_About this task_
Copy everything in the records exactly; the pictures stay out.

_Given records_
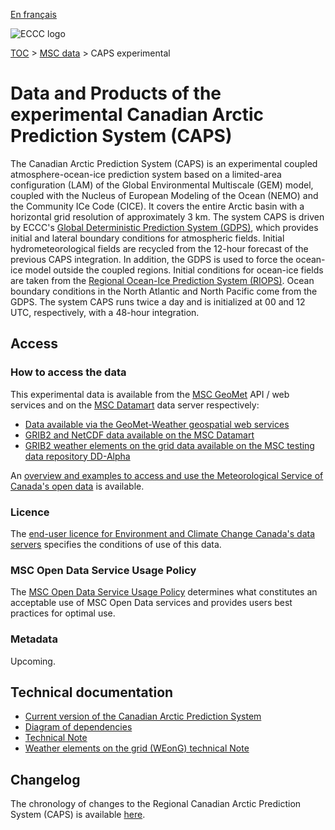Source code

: [En français](readme_caps_fr.md)

![ECCC logo](../../img_eccc-logo.png)

[TOC](../../readme_en.md) > [MSC data](../readme_en.md) > CAPS experimental

# Data and Products of the experimental Canadian Arctic Prediction System (CAPS)

The Canadian Arctic Prediction System (CAPS) is an experimental coupled atmosphere-ocean-ice prediction system based on a limited-area configuration (LAM) of the Global Environmental Multiscale (GEM) model, coupled with the Nucleus of European Modeling of the Ocean (NEMO) and the Community ICe Code (CICE). It covers the entire Arctic basin with a horizontal grid resolution of approximately 3 km. The system CAPS is driven by ECCC's [Global Deterministic Prediction System (GDPS)](../nwp_gdps/readme_gdps_en.md), which provides initial and lateral boundary conditions for atmospheric fields. Initial hydrometeorological fields are recycled from the 12-hour forecast of the previous CAPS integration. In addition, the GDPS is used to force the ocean-ice model outside the coupled regions. Initial conditions for ocean-ice fields are taken from the [Regional Ocean-Ice Prediction System (RIOPS)](../nwp_riops/readme_riops_en.md). Ocean boundary conditions in the North Atlantic and North Pacific come from the GDPS. The system CAPS runs twice a day and is initialized at 00 and 12 UTC, respectively, with a 48-hour integration.

## Access

### How to access the data

This experimental data is available from the [MSC GeoMet](../../msc-geomet/readme_en.md) API / web services and on the [MSC Datamart](../../msc-datamart/readme_en.md) data server respectively:

* [Data available via the GeoMet-Weather geospatial web services](https://eccc-msc.github.io/open-data/msc-geomet/readme_en/)
* [GRIB2 and NetCDF data available on the MSC Datamart](readme_caps-datamart_en.md)
* [GRIB2 weather elements on the grid data available on the MSC testing data repository DD-Alpha](readme_caps-weong-datamart_en.md)

An [overview and examples to access and use the Meteorological Service of Canada's open data](../../usage/readme_en.md) is available.

### Licence

The [end-user licence for Environment and Climate Change Canada's data servers](../../licence/readme_en.md) specifies the conditions of use of this data.

### MSC Open Data Service Usage Policy

The [MSC Open Data Service Usage Policy](../../usage-policy/readme_en.md) determines what constitutes an acceptable use of MSC Open Data services and provides users best practices for optimal use.

### Metadata

Upcoming.

## Technical documentation

* [Current version of the Canadian Arctic Prediction System](https://collaboration.cmc.ec.gc.ca/cmc/cmoi/product_guide/docs/tech_specifications/tech_specifications_CAPS_e.pdf)
* [Diagram of dependencies](https://collaboration.cmc.ec.gc.ca/cmc/cmos/public_doc/msc-data/nwep-dependency-diagrams/system_CAPS_en.svg)
* [Technical Note](https://collaboration.cmc.ec.gc.ca/cmc/cmoi/product_guide/docs/tech_notes/technote_caps_e.pdf)
* [Weather elements on the grid (WEonG) technical Note](https://collaboration.cmc.ec.gc.ca/cmc/cmoi/product_guide/docs/tech_notes/technote_weong-hrdps_e.pdf)

## Changelog

The chronology of changes to the Regional Canadian Arctic Prediction System (CAPS) is available [here](changelog_caps_en.md).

_Exercise response_
Source code

: [En français](readme_caps_fr.md)

![ECCC logo](../../img_eccc-logo.png)

[TOC](../../readme_en.md) > [MSC data](../readme_en.md) > CAPS experimental

# Data and Products of the experimental Canadian Arctic Prediction System (CAPS)

The Canadian Arctic Prediction System (CAPS) is an experimental coupled atmosphere-ocean-ice prediction system based on a limited-area configuration (LAM) of the Global Environmental Multiscale (GEM) model, coupled with the Nucleus of European Modeling of the Ocean (NEMO) and the Community ICe Code (CICE). It covers the entire Arctic basin with a horizontal grid resolution of approximately 3 km. The system CAPS is driven by ECCC's [Global Deterministic Prediction System (GDPS)](../nwp_gdps/readme_gdps_en.md), which provides initial and lateral boundary conditions for atmospheric fields. Initial hydrometeorological fields are recycled from the 12-hour forecast of the previous CAPS integration. In addition, the GDPS is used to force the ocean-ice model outside the coupled regions. Initial conditions for ocean-ice fields are taken from the [Regional Ocean-Ice Prediction System (RIOPS)](../nwp_riops/readme_riops_en.md). Ocean boundary conditions in the North Atlantic and North Pacific come from the GDPS. The system CAPS runs twice a day and is initialized at 00 and 12 UTC, respectively, with a 48-hour integration.

## Access

### How to access the data

This experimental data is available from the [MSC GeoMet](../../msc-geomet/readme_en.md) API / web services and on the [MSC Datamart](../../msc-datamart/readme_en.md) data server respectively:

* [Data available via the GeoMet-Weather geospatial web services](https://eccc-msc.github.io/open-data/msc-geomet/readme_en/)
* [GRIB2 and NetCDF data available on the MSC Datamart](readme_caps-datamart_en.md)
* [GRIB2 weather elements on the grid data available on the MSC testing data repository DD-Alpha](readme_caps-weong-datamart_en.md)

An [overview and examples to access and use the Meteorological Service of Canada's open data](../../usage/readme_en.md) is available.

### Licence

The [end-user licence for Environment and Climate Change Canada's data servers](../../licence/readme_en.md) specifies the conditions of use of this data.

### MSC Open Data Service Usage Policy

The [MSC Open Data Service Usage Policy](../../usage-policy/readme_en.md) determines what constitutes an acceptable use of MSC Open Data services and provides users best practices for optimal use.

### Metadata

Upcoming.

## Technical documentation

* [Current version of the Canadian Arctic Prediction System](https://collaboration.cmc.ec.gc.ca/cmc/cmoi/product_guide/docs/tech_specifications/tech_specifications_CAPS_e.pdf)
* [Diagram of dependencies](https://collaboration.cmc.ec.gc.ca/cmc/cmos/public_doc/msc-data/nwep-dependency-diagrams/system_CAPS_en.svg)
* [Technical Note](https://collaboration.cmc.ec.gc.ca/cmc/cmoi/product_guide/docs/tech_notes/technote_caps_e.pdf)
* [Weather elements on the grid (WEonG) technical Note](https://collaboration.cmc.ec.gc.ca/cmc/cmoi/product_guide/docs/tech_notes/technote_weong-hrdps_e.pdf)

## Changelog

The chronology of changes to the Regional Canadian Arctic Prediction System (CAPS) is available [here](changelog_caps_en.md).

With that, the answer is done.